Reputation: 71
I'm having issues scraping data using my spider script even though a similar code works when I test it in the scrapy shell. The only difference is that in my script I am splitting the selector.
Here is the selector that works in the shell:
(//tr[position()>2]/td[position()=2])[1]
And here is the selector in the script:
def parse_forsale(self, response):
listingdata = response.xpath(".//tr[position()>2]") # < PART 1 OF SELECTOR
for data in listingdata:
A = data.xpath(".//td[position()=2][1]").get() # < PART 2 OF SELECTOR
B = data.xpath(".//td[position()=2][2]").get()
C = data.xpath(".//td[position()=2][3]").get()
D = data.xpath(".//td[position()=2][4]").get()
E = data.xpath(".//td[position()=2][5]").get()
F = data.xpath(".//td[position()=2][6]").get()
G = data.xpath(".//td[position()=2][7]").get()
H = data.xpath(".//td[position()=2][8]").get()
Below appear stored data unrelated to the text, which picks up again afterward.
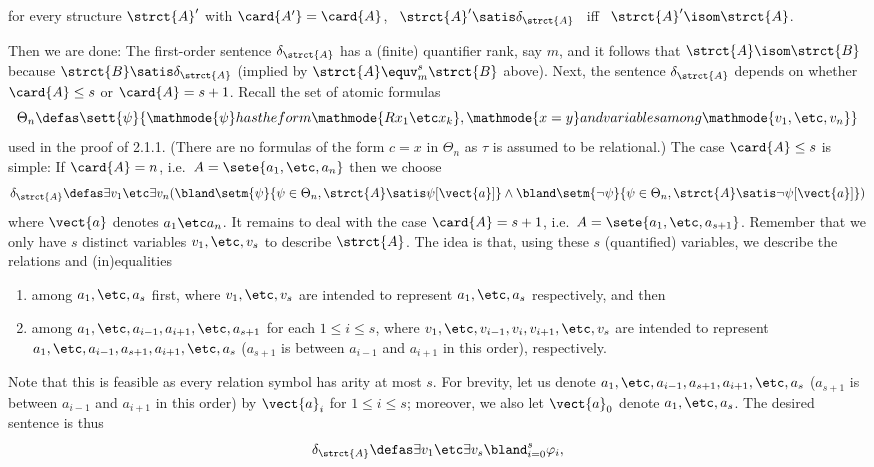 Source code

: \begin{enumerate}[1.]
\begin{enumerate}[(a)]
\begin{center}
for every structure $\strct{A}'$ with $\card{A'} = \card{A}$, \ $\strct{A}' \satis \delta_\strct{A}$ \ iff \ $\strct{A}' \isom \strct{A}$.
\end{center}
Then we are done: The first-order sentence $\delta_\strct{A}$ has a (finite) quantifier rank, say $m$, and it follows that $\strct{A} \isom \strct{B}$ because $\strct{B} \satis \delta_\strct{A}$ (implied by $\strct{A} \equv^s_m \strct{B}$ above).
\newpar
Next, the sentence $\delta_\strct{A}$ depends on whether $\card{A} \leq s$ or $\card{A} = s + 1$. Recall the set of atomic formulas
\[
\Theta_n \defas \sett{\psi}{\mathmode{\psi} has the form \mathmode{Rx_1 \etc x_k}, \mathmode{x = y} and variables among \mathmode{v_1, \etc, v_n}}
\]
used in the proof of 2.1.1. (There are no formulas of the form $c = x$ in $\Theta_n$ as $\tau$ is assumed to be relational.)
\newpar
The case $\card{A} \leq s$ is simple: If $\card{A} = n$, i.e.\ $A = \sete{a_1, \etc, a_n}$ then we choose
\[
\delta_\strct{A} \defas \exists v_1 \etc \exists v_n (\bland\setm{\psi}{\psi \in \Theta_n, \strct{A} \satis \psi[\vect{a}]} \land \bland\setm{\neg\psi}{\psi \in \Theta_n, \strct{A} \satis \neg\psi[\vect{a}]})
\]
where $\vect{a}$ denotes $a_1 \etc a_n$.
\newpar
It remains to deal with the case $\card{A} = s + 1$, i.e.\ $A = \sete{a_1, \etc, a_{s + 1}}$. Remember that we only have $s$ distinct variables $v_1, \etc, v_s$ to describe $\strct{A}$. The idea is that, using these $s$ (quantified) variables, we describe the relations and (in)equalities
\begin{enumerate}[(1)]
\item among $a_1, \etc, a_s$ first, where $v_1, \etc, v_s$ are intended to represent $a_1, \etc, a_s$ respectively, and then
\item among $a_1, \etc, a_{i - 1}, a_{i + 1}, \etc, a_{s + 1}$ for each $1 \leq i \leq s$, where $v_1, \etc, v_{i - 1}, v_i, v_{i + 1}, \etc, v_s$ are intended to represent $a_1, \etc, a_{i - 1}, a_{s + 1}, a_{i + 1}, \etc, a_s$ ($a_{s + 1}$ is between $a_{i - 1}$ and $a_{i + 1}$ in this order), respectively.
\end{enumerate}
Note that this is feasible as every relation symbol has arity at most $s$.
\newpar
For brevity, let us denote $a_1, \etc, a_{i - 1}, a_{s + 1}, a_{i + 1}, \etc, a_s$ ($a_{s + 1}$ is between $a_{i - 1}$ and $a_{i + 1}$ in this order) by $\vect{a}_i$ for $1 \leq i \leq s$; moreover, we also let $\vect{a}_0$ denote $a_1, \etc, a_s$. The desired sentence is thus
\[
\delta_\strct{A} \defas \exists v_1 \etc \exists v_s \bland^s_{i = 0} \varphi_i,
\]
\end{enumerate}
\end{enumerate}
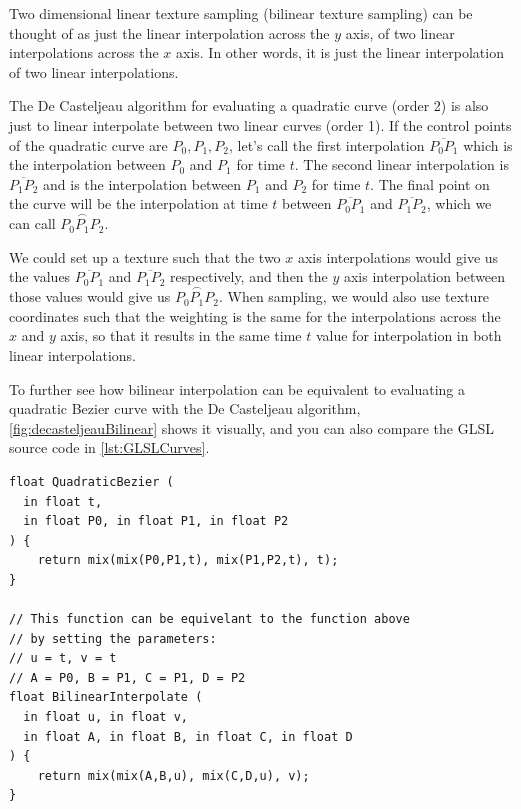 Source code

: \documentclass{jcgt}
\begin{document}
Two dimensional linear texture sampling (bilinear texture sampling) can be thought of as just the linear interpolation across the $y$ axis, of two linear interpolations across the $x$ axis.  In other words, it is just the linear interpolation of two linear interpolations.

The De Casteljeau algorithm for evaluating a quadratic curve (order 2) is also just to linear interpolate between two linear curves (order 1).  If the control points of the quadratic curve are $P_0,P_1,P_2$, let's call the first interpolation $\overline{P_0P_1}$ which is the interpolation between $P_0$ and $P_1$ for time $t$. The second linear interpolation is $\overline{P_1P_2}$ and is the interpolation between $P_1$ and $P_2$ for time $t$.  The final point on the curve will be the interpolation at time $t$ between $\overline{P_0P_1}$ and $\overline{P_1P_2}$, which we can call $\stackrel{\frown}{P_0P_1P_2}$.  

We could set up a texture such that the two $x$ axis interpolations would give us the values $\overline{P_0P_1}$ and $\overline{P_1P_2}$ respectively, and then the $y$ axis interpolation between those values would give us $\stackrel{\frown}{P_0P_1P_2}$.  When sampling, we would also use texture coordinates such that the weighting is the same for the interpolations across the $x$ and $y$ axis, so that it results in the same time $t$ value for interpolation in both linear interpolations.

To further see how bilinear interpolation can be equivalent to evaluating a quadratic Bezier curve with the De Casteljeau algorithm, \autoref{fig:decasteljeauBilinear} shows it visually, and you can also compare the GLSL source code in \autoref{lst:GLSLCurves}.

\begin{lstlisting}[caption={GLSL implementation of bilinear interpolation and the De Casteljeau algorithm for a quadratic Bezier curve.}, label={lst:GLSLCurves}]
float QuadraticBezier (
  in float t,
  in float P0, in float P1, in float P2
) {
    return mix(mix(P0,P1,t), mix(P1,P2,t), t);
}

// This function can be equivelant to the function above
// by setting the parameters:
// u = t, v = t
// A = P0, B = P1, C = P1, D = P2
float BilinearInterpolate (
  in float u, in float v,
  in float A, in float B, in float C, in float D
) {
    return mix(mix(A,B,u), mix(C,D,u), v);
}

\end{lstlisting}
\end{document}
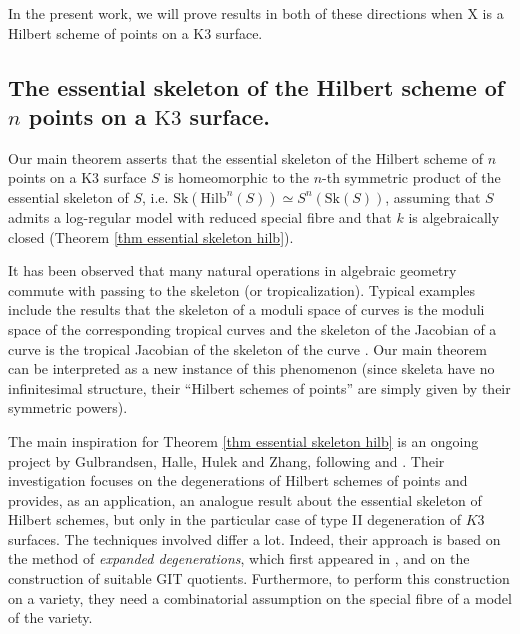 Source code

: \documentclass{amsart}%
\numberwithin{equation}{subsection}
\theoremstyle{plain2}
\theoremstyle{definition2}
\theoremstyle{stepstyle}
\theoremstyle{point}
\theoremstyle{subpoint}
\newcommand{\Hilb}{\ensuremath{\mathrm{Hilb}}}
\newcommand{\Sk}{\mathrm{Sk}}
\begin{document}
In the present work, we will prove results in both of these directions when X is a Hilbert scheme of points on a $\text{K}3$ surface.

\subsection{The essential skeleton of the Hilbert scheme of $n$ points on a $\text{K3}$ surface.} Our main theorem asserts that the essential skeleton of the Hilbert scheme of $n$ points on a $\text{K}3$ surface $S$ is homeomorphic to the $n$-th symmetric product of the essential skeleton of $S$, i.e. $\Sk(\Hilb^n(S)) \simeq S^n(\Sk(S))$, assuming that $S$ admits a log-regular model with reduced special fibre and that $k$ is algebraically closed (Theorem \ref{thm essential skeleton hilb}).

It has been observed that many natural operations in algebraic geometry commute with passing to the skeleton (or tropicalization). Typical examples include the results that the skeleton of a moduli space of curves is the moduli space of the corresponding tropical curves \cite{AbramovichCaporasoPayne} and the skeleton of the Jacobian of a curve is the tropical Jacobian of the skeleton of the curve \cite{BakerRabinoff}. Our main theorem can be interpreted as a new instance of this phenomenon (since skeleta have no infinitesimal structure, their ``Hilbert schemes of points'' are simply given by their symmetric powers). 

The main inspiration for Theorem \ref{thm essential skeleton hilb} is an ongoing project by Gulbrandsen, Halle, Hulek and Zhang, following \cite{GulbrandsenHalleHulek} and \cite{GulbrandsenHalleHulek2016}. Their investigation focuses on the degenerations of Hilbert schemes of points and provides, as an application, an analogue result about the essential skeleton of Hilbert schemes, but only in the particular case of type II degeneration of $K3$ surfaces. The techniques involved differ a lot. Indeed, their approach is based on the method of \textit{expanded degenerations}, which first appeared in \cite{Li}, and on the construction of suitable GIT quotients. Furthermore, to perform this construction on a variety, they need a combinatorial assumption on the special fibre of a model of the variety.
\end{document}

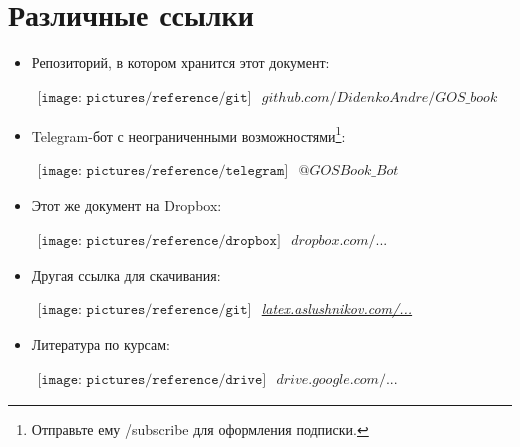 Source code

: {\let\clearpage\relax\chapter{Различные ссылки}}
\begin{itemize}
\item

Репозиторий, в котором хранится этот документ:

$
\begin{array}{l}
\texttt{[image: pictures/reference/git]}
\end{array}
$ \href{https://github.com/DidenkoAndre/GOS_book}{$github.com/DidenkoAndre/GOS\_book$}

\item

Telegram-бот с неограниченными возможностями\footnote{Отправьте ему \textsf{/subscribe} для оформления подписки.}:

$
\begin{array}{l}
\texttt{[image: pictures/reference/telegram]}
\end{array}
$
\href{https://t.me/GOSBook_Bot}{\textcolor{Purplemountainmajesty}{$@GOSBook\_Bot$}} 

\item

Этот же документ на Dropbox:

$
\begin{array}{l}
\texttt{[image: pictures/reference/dropbox]}
\end{array}
$ \href{https://www.dropbox.com/sh/7e5mfj8q68o2ipp/AAD8XvpZhiJzFbEh_IeH305ia?dl=0&preview=GOSBook.pdf}{$dropbox.com/...$}

\item 

Другая ссылка для скачивания:

$
\begin{array}{l}
\texttt{[image: pictures/reference/git]}
\end{array}
$
\href{http://latex.aslushnikov.com/compile?git=https://github.com/DidenkoAndre/GOS_book&target=_main.tex}{\large \textcolor{Purplemountainmajesty}{\textit{latex.aslushnikov.com/...}}}

\item
Литература по курсам:

$
\begin{array}{l}
\texttt{[image: pictures/reference/drive]}
\end{array}
$
\href{https://drive.google.com/drive/u/0/folders/0BzuzEyNkpwYDcENXcV9jNWdwVlU}{$drive.google.com/...$}


\end{itemize}
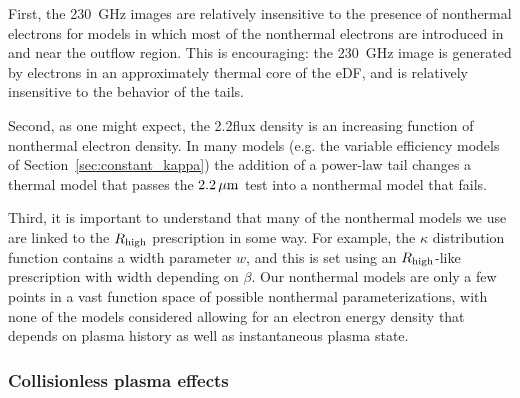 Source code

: First, the 230~GHz images are relatively insensitive to the presence of nonthermal electrons for models in which most of the nonthermal electrons are introduced in and near the outflow region.
This is encouraging: the 230~GHz image is generated by electrons in an approximately thermal core of the eDF, and is relatively insensitive to the behavior of the tails.

Second, as one might expect, the 2.2\um flux density is an increasing function of nonthermal electron density.
In many models (e.g. the variable efficiency models of Section~\ref{sec:constant_kappa}) the addition of a power-law tail changes a thermal model that passes the $2.2\,\mu\mathrm{m}$ test into a nonthermal model that fails.

Third, it is important to understand that many of the nonthermal models we use are linked to the $R_\mathrm{high}$ prescription in some way.
For example, the $\kappa$ distribution function contains a width parameter $w$, and this is set using an $R_\mathrm{high}$-like prescription with width depending on $\beta$.
Our nonthermal models are only a few points in a vast function space of possible nonthermal parameterizations, with none of the models considered allowing for an electron energy density that depends on plasma history as well as instantaneous plasma state.

\subsubsection{Collisionless plasma effects}

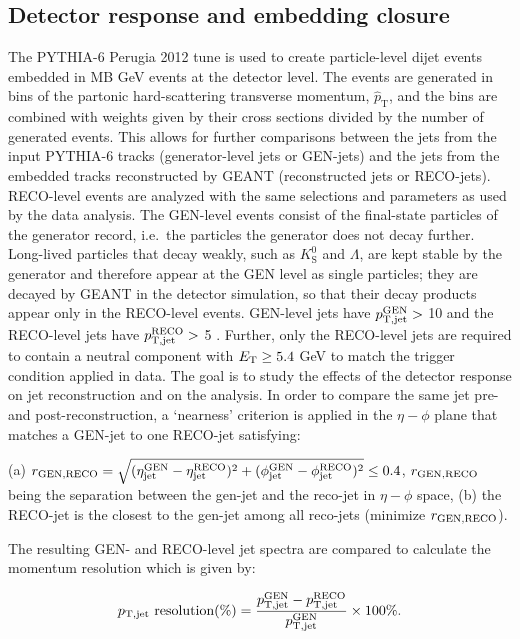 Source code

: \subsection{Detector response and embedding closure} \label{sec:AuAuEmbedding}
The PYTHIA\mbox{-}6 Perugia 2012 tune is used to create particle-level dijet events embedded in MB  GeV events at the detector level.
%
The events are generated in bins of the partonic hard-scattering transverse momentum, $\hat{p}_\mathrm{T}$, and the bins are combined with weights given by their cross sections divided by the number of generated events.  This allows for further comparisons between the jets from the input PYTHIA\mbox{-}6 tracks (generator-level jets or GEN-jets) and the jets from the embedded tracks reconstructed by GEANT (reconstructed jets or RECO-jets). RECO-level events are analyzed with the same selections and parameters as used by the data analysis. The GEN-level events consist of the final-state particles of the generator record, i.e.\ the particles the generator does not decay further. Long-lived particles that decay weakly, such as \(K^0_\mathrm{S}\) and \(\Lambda\), are kept stable by the generator and therefore appear at the GEN level as single particles; they are decayed by GEANT in the detector simulation, so that their decay products appear only in the RECO-level events. GEN-level jets have $\ptGenJet > $ 10 \GeVc and the RECO-level jets have $\ptRecoJet >$ 5 \GeVc. Further, only the RECO-level jets are required to contain a neutral component with $ E_{\rm T} \geq 5.4$ GeV to match the trigger condition applied in data. The goal is to study the effects of the detector response on jet reconstruction and on the analysis.  In order to compare the same jet pre- and post-reconstruction, a `nearness' criterion is applied in the $\eta-\phi$ plane that matches a GEN-jet to one RECO-jet satisfying: 

(a) $r_{\rm GEN, RECO}=\sqrt{(\eta^{\rm GEN}_{\rm jet}-\eta^{\rm RECO}_{\rm jet})^2+(\phi^{\rm GEN}_{\rm jet}-\phi^{\rm RECO}_{\rm jet})^2}\leq0.4$, $r_{\rm GEN, RECO}$ being the separation between the gen-jet and the reco-jet in $\eta-\phi$ space, (b) the RECO-jet is the closest to the gen-jet among all reco-jets (minimize $r_{\rm GEN, RECO}$).  

The resulting GEN- and RECO-level jet spectra are compared to calculate the momentum resolution which is given by:

\begin{equation}
	\Pt{jet} \textnormal{ resolution} (\%) = \frac{\text{\ptGenJet} - \text{\ptRecoJet}}{\text{\ptGenJet}} \times \text{100} \%.
	\label{Eq:JetPtRes}
\end{equation}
My educated guess for why this is not working is because when I'm using the selector in the shell I can put parentheses before the "//" and right before "[1]", which helps the selector work properly. However in the script I can't do this because I'm splitting the two components.
Any ideas on how I can get around this?
Thanks in advance for any help!
Upvotes: 0
Views: 155
Reputation: 10666
First of all there is a shorter way to write td[position()=2]
:
td[2]
Next what did you mean by this XPath:
.//td[position()=2][1]
Select td
at second position (position()=2
) that is at the first ([1]
)position at the same time?
UPDATE If you just want to process all rows after second and need to read td[2]
:
//tr[position() > 2]/td[2]
Upvotes: 2